- **TASK REQUIREMENTS**: Take the lines below beginning at the line that has "2. Write tests for new functionality" and stopping after the line that has "Task 2: Tracking", and print them exactly as they are, with no other lines.

- **DATA SUPPLIED**:
+===+

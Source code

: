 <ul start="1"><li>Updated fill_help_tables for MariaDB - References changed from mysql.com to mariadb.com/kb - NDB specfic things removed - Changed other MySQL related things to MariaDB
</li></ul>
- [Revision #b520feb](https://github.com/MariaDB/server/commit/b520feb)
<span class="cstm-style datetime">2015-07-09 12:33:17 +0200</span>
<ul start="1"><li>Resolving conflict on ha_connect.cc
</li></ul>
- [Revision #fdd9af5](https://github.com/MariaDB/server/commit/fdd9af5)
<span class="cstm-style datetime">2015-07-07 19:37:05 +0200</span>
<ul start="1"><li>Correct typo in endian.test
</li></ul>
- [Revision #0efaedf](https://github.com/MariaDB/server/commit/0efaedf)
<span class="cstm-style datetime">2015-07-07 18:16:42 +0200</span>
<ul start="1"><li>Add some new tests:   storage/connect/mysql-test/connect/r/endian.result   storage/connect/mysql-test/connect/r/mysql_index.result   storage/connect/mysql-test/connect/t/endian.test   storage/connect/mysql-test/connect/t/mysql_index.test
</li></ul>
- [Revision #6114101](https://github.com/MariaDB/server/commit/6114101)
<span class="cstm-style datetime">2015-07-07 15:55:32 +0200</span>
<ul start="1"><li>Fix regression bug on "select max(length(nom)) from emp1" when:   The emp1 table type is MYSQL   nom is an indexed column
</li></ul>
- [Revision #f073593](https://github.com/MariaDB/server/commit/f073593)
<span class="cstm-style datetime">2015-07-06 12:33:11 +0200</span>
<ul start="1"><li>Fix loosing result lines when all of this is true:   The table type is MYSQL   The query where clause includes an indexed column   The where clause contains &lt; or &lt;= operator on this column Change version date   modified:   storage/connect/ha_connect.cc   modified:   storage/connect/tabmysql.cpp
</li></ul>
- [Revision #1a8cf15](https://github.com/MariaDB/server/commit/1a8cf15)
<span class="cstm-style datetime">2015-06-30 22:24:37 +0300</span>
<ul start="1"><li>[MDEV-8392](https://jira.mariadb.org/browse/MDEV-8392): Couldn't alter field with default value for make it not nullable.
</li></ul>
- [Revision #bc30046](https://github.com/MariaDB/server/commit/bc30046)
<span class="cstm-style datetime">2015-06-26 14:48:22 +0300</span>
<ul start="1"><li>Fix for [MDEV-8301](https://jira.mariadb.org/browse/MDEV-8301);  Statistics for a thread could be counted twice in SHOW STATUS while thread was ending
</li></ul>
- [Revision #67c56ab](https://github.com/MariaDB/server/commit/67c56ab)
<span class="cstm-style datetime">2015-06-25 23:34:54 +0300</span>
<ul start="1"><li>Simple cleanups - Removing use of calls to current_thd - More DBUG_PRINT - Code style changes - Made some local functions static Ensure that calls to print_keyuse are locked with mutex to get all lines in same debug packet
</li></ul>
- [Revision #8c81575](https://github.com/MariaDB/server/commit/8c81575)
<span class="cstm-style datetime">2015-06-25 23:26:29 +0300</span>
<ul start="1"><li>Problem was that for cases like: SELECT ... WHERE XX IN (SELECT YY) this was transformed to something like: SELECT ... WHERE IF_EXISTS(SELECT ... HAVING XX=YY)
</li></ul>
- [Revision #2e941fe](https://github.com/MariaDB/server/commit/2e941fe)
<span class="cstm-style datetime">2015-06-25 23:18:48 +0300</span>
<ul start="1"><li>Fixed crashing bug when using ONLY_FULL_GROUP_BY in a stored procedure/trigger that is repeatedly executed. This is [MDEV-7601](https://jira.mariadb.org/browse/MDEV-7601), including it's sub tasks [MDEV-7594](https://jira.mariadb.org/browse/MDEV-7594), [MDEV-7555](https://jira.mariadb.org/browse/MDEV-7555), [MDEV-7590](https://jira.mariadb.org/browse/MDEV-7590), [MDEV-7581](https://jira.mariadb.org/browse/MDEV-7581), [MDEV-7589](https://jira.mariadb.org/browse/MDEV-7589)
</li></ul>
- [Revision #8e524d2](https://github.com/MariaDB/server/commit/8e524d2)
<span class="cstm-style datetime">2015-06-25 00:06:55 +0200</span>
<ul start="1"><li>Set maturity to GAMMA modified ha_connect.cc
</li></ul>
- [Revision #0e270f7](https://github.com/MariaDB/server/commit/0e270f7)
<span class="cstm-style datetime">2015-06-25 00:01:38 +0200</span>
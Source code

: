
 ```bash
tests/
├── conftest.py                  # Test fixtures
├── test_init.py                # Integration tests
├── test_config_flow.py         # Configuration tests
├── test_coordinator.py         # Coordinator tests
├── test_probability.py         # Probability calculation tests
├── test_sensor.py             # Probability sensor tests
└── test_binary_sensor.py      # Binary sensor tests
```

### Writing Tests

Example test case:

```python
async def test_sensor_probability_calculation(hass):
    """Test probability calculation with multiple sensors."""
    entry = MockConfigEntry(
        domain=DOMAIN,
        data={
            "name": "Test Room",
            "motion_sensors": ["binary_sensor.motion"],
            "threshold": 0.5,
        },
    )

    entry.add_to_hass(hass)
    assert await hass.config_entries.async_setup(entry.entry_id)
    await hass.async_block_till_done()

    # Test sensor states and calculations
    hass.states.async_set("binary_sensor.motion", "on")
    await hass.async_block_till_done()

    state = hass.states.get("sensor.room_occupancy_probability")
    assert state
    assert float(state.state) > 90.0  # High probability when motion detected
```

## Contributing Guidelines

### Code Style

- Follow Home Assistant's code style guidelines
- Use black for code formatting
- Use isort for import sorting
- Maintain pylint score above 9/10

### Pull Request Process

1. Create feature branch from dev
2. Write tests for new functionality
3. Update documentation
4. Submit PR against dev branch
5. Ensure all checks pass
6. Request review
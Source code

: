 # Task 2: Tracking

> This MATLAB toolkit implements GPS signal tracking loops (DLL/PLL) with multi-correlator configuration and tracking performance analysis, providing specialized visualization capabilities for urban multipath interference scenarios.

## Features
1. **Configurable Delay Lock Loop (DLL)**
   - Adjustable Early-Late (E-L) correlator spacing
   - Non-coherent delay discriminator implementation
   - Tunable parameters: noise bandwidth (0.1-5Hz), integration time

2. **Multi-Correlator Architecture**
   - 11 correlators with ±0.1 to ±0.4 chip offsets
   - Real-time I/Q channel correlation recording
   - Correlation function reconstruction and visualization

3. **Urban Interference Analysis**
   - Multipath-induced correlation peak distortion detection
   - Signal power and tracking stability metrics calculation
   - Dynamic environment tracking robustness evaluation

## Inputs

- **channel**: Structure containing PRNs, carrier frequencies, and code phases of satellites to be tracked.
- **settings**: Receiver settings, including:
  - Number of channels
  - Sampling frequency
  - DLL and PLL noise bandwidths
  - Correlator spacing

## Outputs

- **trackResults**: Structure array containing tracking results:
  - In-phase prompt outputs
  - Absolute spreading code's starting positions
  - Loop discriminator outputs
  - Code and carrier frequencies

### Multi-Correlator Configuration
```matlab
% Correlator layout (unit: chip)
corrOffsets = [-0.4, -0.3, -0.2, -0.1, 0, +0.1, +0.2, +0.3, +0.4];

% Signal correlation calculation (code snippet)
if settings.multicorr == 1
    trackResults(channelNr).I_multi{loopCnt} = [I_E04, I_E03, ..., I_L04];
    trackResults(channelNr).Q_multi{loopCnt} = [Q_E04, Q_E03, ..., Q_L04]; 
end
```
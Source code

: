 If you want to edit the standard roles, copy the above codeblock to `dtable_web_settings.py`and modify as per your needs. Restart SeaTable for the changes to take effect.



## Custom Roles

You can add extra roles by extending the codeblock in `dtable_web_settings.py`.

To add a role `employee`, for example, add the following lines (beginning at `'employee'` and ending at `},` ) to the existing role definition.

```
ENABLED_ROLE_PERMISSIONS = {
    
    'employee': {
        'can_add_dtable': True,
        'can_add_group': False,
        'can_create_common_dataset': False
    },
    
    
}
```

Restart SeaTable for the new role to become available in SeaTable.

+===+

- **RESPONSE TO THIS TASK**:
2. Write tests for new functionality
3. Update documentation
4. Submit PR against dev branch
5. Ensure all checks pass
6. Request review
Source code

: # Task 2: Tracking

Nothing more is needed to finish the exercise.